Shane Hegarty's encyclopaedia of modern Ireland.
There are still a few restaurants around the country that haven't bothered with anything so tasteless as modernity. Places where the decor is far more confused than the menu. Where the waiting staff consists largely of the proprietor's grumpy teenage offspring. Where food comes swimming in sauce, and frozen peas are still a proud feature of the vegetable plate. Spots where the prawn cocktail - an ancient dish sometimes presumed extinct - survives in isolated pockets. But these venues are fading away quicker than their floral paisley wallpaper. The Irish restaurant is no longer a place in which egg mayonnaise is the sophisticated starter option. Where the plastic tablecloth is potted with cigarette burns and smokers gorge on a fag between courses. It is no longer an establishment that can correctly boast of an extensive wine list if it is composed of Mateus Rosé, Black Tower and giant bottles of Pedrotti.
Instead it is a cool place where a request for tap water is greeted with a curious look, as if you had asked to sip from the toilet. Where the staff dress in black, so they look more like ninjas than someone who'll take your order. And where they stand over you as you sign your bill, pretending to examine your signature but actually checking to see if you've added a decent tip. Because the cost of an average meal is already so high, the 12.5 per cent service charge lumped on at the end makes you feel as if you're paying a kind of culinary stamp duty.
As it has evolved, so the modern Irish restaurant has developed its own cliches. There has arisen some belief, for instance, that "Asian fusion" is the catch-all solution to our gastronomic needs, that, during the centuries when the Irish were struggling by on pork and spuds, what they really yearned for was a sweet chilli dipping sauce to dunk them in. So where the standard choice was once between scampi, lasagne and a choicely-burnt steak, now no menu is complete without offering Thai fish cakes and some kind of Asian duck dish. Meanwhile, all chickens must be described as "corn-fed". You wonder what they fed them before. Scampi, perhaps.

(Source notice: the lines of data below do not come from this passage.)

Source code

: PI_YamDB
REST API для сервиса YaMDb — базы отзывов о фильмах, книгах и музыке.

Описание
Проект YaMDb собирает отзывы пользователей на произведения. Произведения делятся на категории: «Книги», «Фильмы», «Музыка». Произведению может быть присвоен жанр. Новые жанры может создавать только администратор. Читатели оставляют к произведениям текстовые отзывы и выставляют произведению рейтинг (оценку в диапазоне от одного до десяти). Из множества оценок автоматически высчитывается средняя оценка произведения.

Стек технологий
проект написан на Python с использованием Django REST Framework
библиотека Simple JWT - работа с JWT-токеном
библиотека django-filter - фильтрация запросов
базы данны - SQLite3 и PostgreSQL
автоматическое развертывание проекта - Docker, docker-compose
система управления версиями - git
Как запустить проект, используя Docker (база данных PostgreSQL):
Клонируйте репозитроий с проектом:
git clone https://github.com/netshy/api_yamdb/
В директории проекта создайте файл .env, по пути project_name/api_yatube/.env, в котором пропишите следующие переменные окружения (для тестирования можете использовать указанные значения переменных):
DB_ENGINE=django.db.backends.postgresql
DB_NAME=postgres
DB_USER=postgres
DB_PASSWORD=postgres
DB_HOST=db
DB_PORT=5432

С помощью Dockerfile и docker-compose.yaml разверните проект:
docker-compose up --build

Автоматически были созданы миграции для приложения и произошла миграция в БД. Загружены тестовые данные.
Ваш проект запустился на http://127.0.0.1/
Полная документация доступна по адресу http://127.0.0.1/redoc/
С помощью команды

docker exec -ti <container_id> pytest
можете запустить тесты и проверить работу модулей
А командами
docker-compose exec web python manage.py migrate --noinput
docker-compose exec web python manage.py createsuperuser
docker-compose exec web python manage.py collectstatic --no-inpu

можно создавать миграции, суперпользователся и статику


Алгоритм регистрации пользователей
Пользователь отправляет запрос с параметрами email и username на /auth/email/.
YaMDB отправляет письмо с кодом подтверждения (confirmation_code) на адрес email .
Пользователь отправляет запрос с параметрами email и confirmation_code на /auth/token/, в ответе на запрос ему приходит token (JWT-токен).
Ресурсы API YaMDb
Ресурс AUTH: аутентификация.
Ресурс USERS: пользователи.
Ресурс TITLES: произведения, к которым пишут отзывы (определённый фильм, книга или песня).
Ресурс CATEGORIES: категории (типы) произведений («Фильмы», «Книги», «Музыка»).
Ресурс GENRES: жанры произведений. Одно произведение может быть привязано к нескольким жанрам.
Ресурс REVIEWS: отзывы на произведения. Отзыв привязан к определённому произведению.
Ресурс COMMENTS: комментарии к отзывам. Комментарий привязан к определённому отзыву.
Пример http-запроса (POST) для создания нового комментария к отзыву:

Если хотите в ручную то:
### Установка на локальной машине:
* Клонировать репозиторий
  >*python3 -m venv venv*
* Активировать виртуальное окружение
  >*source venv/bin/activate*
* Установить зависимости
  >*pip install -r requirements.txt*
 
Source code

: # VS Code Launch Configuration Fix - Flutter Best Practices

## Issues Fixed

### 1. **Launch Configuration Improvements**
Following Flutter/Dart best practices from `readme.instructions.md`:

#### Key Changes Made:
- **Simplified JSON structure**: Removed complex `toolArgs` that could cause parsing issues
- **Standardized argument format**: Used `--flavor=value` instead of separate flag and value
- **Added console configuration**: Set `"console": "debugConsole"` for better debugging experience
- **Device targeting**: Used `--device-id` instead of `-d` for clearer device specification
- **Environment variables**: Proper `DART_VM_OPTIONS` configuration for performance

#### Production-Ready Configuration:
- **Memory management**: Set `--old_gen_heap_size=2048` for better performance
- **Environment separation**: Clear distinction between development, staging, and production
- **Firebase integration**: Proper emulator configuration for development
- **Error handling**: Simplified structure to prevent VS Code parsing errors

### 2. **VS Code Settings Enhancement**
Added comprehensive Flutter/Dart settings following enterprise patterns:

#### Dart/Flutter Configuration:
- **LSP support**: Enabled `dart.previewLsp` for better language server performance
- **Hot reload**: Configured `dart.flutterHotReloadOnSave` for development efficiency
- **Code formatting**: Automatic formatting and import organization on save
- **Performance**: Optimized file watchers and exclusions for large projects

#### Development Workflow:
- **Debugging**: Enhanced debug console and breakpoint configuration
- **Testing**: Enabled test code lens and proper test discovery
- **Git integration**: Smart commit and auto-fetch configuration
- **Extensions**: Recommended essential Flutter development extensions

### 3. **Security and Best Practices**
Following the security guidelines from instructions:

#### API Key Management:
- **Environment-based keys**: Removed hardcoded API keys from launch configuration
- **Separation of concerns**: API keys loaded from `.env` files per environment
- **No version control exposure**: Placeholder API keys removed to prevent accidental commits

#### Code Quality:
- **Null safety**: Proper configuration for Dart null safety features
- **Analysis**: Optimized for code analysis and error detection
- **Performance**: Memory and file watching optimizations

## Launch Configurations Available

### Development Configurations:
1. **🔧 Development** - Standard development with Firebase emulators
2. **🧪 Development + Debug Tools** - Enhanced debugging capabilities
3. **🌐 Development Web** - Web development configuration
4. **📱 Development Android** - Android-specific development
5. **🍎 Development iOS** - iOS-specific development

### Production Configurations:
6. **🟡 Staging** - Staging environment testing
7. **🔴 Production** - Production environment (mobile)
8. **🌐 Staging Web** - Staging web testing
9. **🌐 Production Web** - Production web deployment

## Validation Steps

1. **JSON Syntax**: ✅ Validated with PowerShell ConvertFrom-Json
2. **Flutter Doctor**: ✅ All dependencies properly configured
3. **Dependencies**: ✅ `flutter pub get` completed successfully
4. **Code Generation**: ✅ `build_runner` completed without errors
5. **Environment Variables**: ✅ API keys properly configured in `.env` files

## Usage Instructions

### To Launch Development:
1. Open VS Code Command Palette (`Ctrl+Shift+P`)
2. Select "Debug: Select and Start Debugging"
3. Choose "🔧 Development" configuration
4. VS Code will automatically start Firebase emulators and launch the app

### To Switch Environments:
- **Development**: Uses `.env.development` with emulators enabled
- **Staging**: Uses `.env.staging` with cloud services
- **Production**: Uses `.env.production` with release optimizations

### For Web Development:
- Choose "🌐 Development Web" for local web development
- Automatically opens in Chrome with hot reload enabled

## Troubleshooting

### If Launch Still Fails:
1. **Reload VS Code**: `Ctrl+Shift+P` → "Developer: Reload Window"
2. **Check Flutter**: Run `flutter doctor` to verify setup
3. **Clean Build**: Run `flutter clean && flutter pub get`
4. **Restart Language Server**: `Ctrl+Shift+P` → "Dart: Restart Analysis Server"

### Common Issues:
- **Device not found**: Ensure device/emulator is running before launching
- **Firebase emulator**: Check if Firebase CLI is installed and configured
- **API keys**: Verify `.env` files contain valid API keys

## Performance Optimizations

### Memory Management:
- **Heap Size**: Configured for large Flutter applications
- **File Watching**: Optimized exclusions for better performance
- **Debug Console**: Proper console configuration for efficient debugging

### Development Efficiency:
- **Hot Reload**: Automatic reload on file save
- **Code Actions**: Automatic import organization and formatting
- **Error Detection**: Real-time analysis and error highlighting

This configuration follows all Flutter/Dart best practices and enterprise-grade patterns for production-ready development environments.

In too many places the desserts are no longer lovingly made in the kitchen of the restaurateur; instead, they arrive fresh from a factory line in an industrial estate in Artane. And as the food enters your mouth the restaurant insists on filling your ears with coffee-table dance music. Although you won't have to listen to it for too long, because they need the table back at 9pm, so are serving you dessert before you've even had a chance to wipe the main course from your chin. You could gripe about it, but the chef's staring at you from the open kitchen that new restaurants now insist on having. And as the only one not getting a cut of the €20 tip you didn't want to leave anyway, he's not in the mood for complaints.